In the first case, TLDEF won a name change for Síle Kelleher. Ms. Kelleher had been prevented from changing her male birth name to Síle, a traditional Irish spelling of Sheila, because she had previously changed it. TLDEF applied for reconsideration of the denial, citing constitutional concerns that would be raised by a refusal to change Ms. Kelleher’s name. TLDEF argued that forcing Ms. Kelleher to use a male name violated her freedom of expression as well as her constitutionally protected privacy and liberty interests. The judge agreed that “denying a name change would cast doubt upon the constitutionality” of the law in this instance and granted Ms. Kelleher’s name change.
Ms. Kelleher’s prior name change dates from 1995, when she first attempted to live openly as female. Subject to overwhelming pressure from her family, she resumed living as male and legally reverted to her birth name in 1999. Living as male proved as unworkable as ever, and in 2008 Síle began the process of permanently transitioning to female. “I did my best to live as someone I wasn’t to please my family, but I could no longer do it. It was time for me to live as my true self for good,” she said.
Without a judicial name change, however, the North Carolina native was unable to obtain identity documents that match who she is. For years, Ms. Kelleher was regularly subjected to discrimination, confusion and even accusations of fraud when she was forced to present identification with a male name on it.
“I am finally free to be myself with a name that matches who I truly am. No one should be forced use a name that doesn’t match who they are,” said Ms. Kelleher. “I am absolutely thrilled that I will no longer be subject to scrutiny because of my name.”

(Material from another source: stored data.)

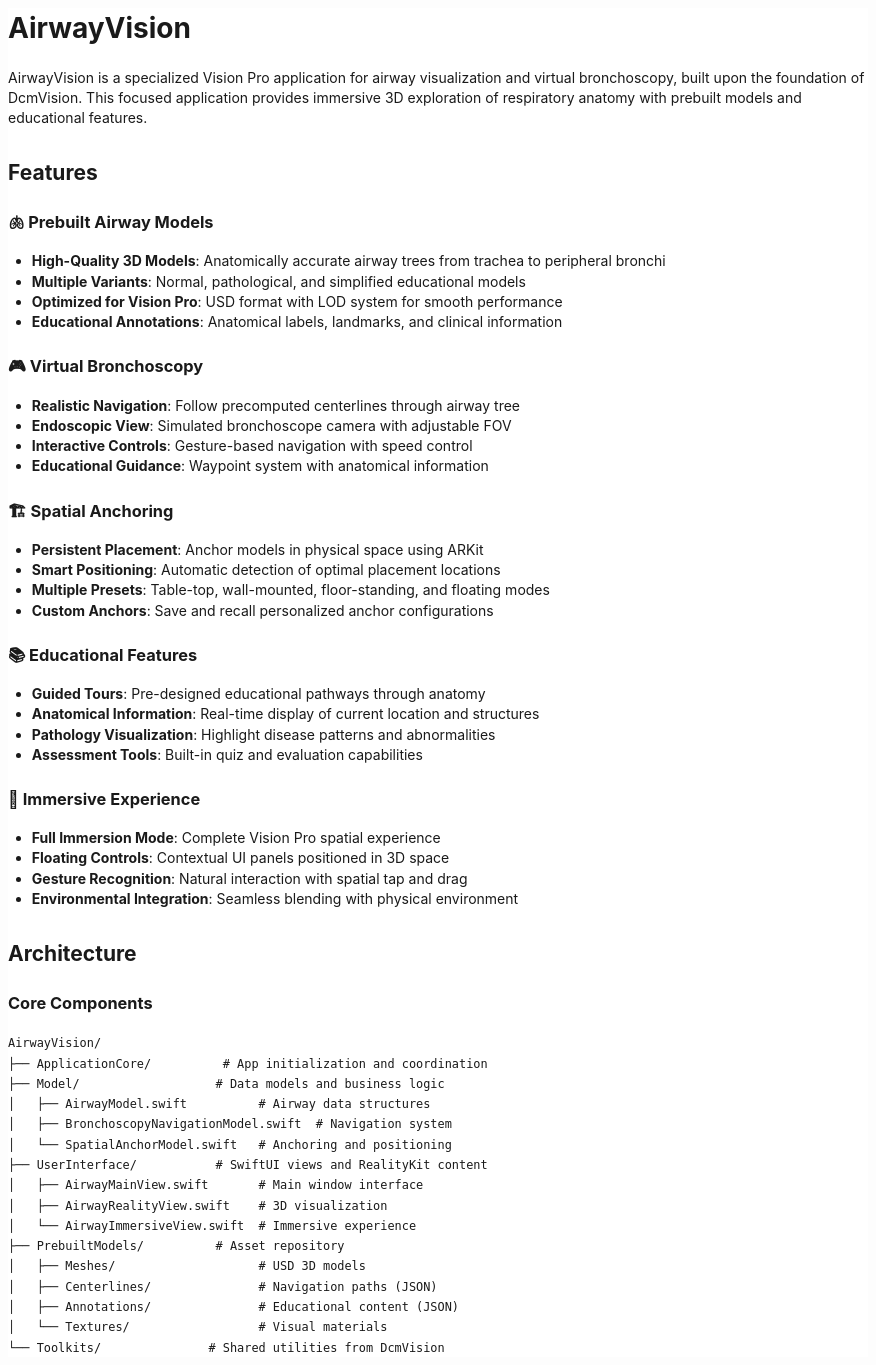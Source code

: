 # AirwayVision

AirwayVision is a specialized Vision Pro application for airway visualization and virtual bronchoscopy, built upon the foundation of DcmVision. This focused application provides immersive 3D exploration of respiratory anatomy with prebuilt models and educational features.

## Features

### 🫁 **Prebuilt Airway Models**
- **High-Quality 3D Models**: Anatomically accurate airway trees from trachea to peripheral bronchi
- **Multiple Variants**: Normal, pathological, and simplified educational models
- **Optimized for Vision Pro**: USD format with LOD system for smooth performance
- **Educational Annotations**: Anatomical labels, landmarks, and clinical information

### 🎮 **Virtual Bronchoscopy**
- **Realistic Navigation**: Follow precomputed centerlines through airway tree
- **Endoscopic View**: Simulated bronchoscope camera with adjustable FOV
- **Interactive Controls**: Gesture-based navigation with speed control
- **Educational Guidance**: Waypoint system with anatomical information

### 🏗️ **Spatial Anchoring**
- **Persistent Placement**: Anchor models in physical space using ARKit
- **Smart Positioning**: Automatic detection of optimal placement locations
- **Multiple Presets**: Table-top, wall-mounted, floor-standing, and floating modes
- **Custom Anchors**: Save and recall personalized anchor configurations

### 📚 **Educational Features**
- **Guided Tours**: Pre-designed educational pathways through anatomy
- **Anatomical Information**: Real-time display of current location and structures
- **Pathology Visualization**: Highlight disease patterns and abnormalities
- **Assessment Tools**: Built-in quiz and evaluation capabilities

### 🥽 **Immersive Experience**
- **Full Immersion Mode**: Complete Vision Pro spatial experience
- **Floating Controls**: Contextual UI panels positioned in 3D space
- **Gesture Recognition**: Natural interaction with spatial tap and drag
- **Environmental Integration**: Seamless blending with physical environment

## Architecture

### Core Components

```
AirwayVision/
├── ApplicationCore/          # App initialization and coordination
├── Model/                   # Data models and business logic
│   ├── AirwayModel.swift          # Airway data structures
│   ├── BronchoscopyNavigationModel.swift  # Navigation system
│   └── SpatialAnchorModel.swift   # Anchoring and positioning
├── UserInterface/           # SwiftUI views and RealityKit content
│   ├── AirwayMainView.swift       # Main window interface
│   ├── AirwayRealityView.swift    # 3D visualization
│   └── AirwayImmersiveView.swift  # Immersive experience
├── PrebuiltModels/          # Asset repository
│   ├── Meshes/                    # USD 3D models
│   ├── Centerlines/               # Navigation paths (JSON)
│   ├── Annotations/               # Educational content (JSON)
│   └── Textures/                  # Visual materials
└── Toolkits/               # Shared utilities from DcmVision
```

In the second case, Hadassah Chayim had legally changed her name five years ago for religious reasons from her male birth name to a traditionally Jewish male name. Since that time, she had begun living openly as Hadassah, but was forced to retain her male legal name as a result of North Carolina law barring a second name change.
Ms. Chayim was equally relieved by the court’s decision to grant her name change. TLDEF won the reversal of the initial denial using the same arguments as in the first case.
“My name ‘Chayim’ means ‘life’ in Hebrew,” she said. “Now I can finally create a new life for myself, one free of the depression and anxiety that resulted from being unable to be my true self. My name change will allow everyone to see me for who I really am.”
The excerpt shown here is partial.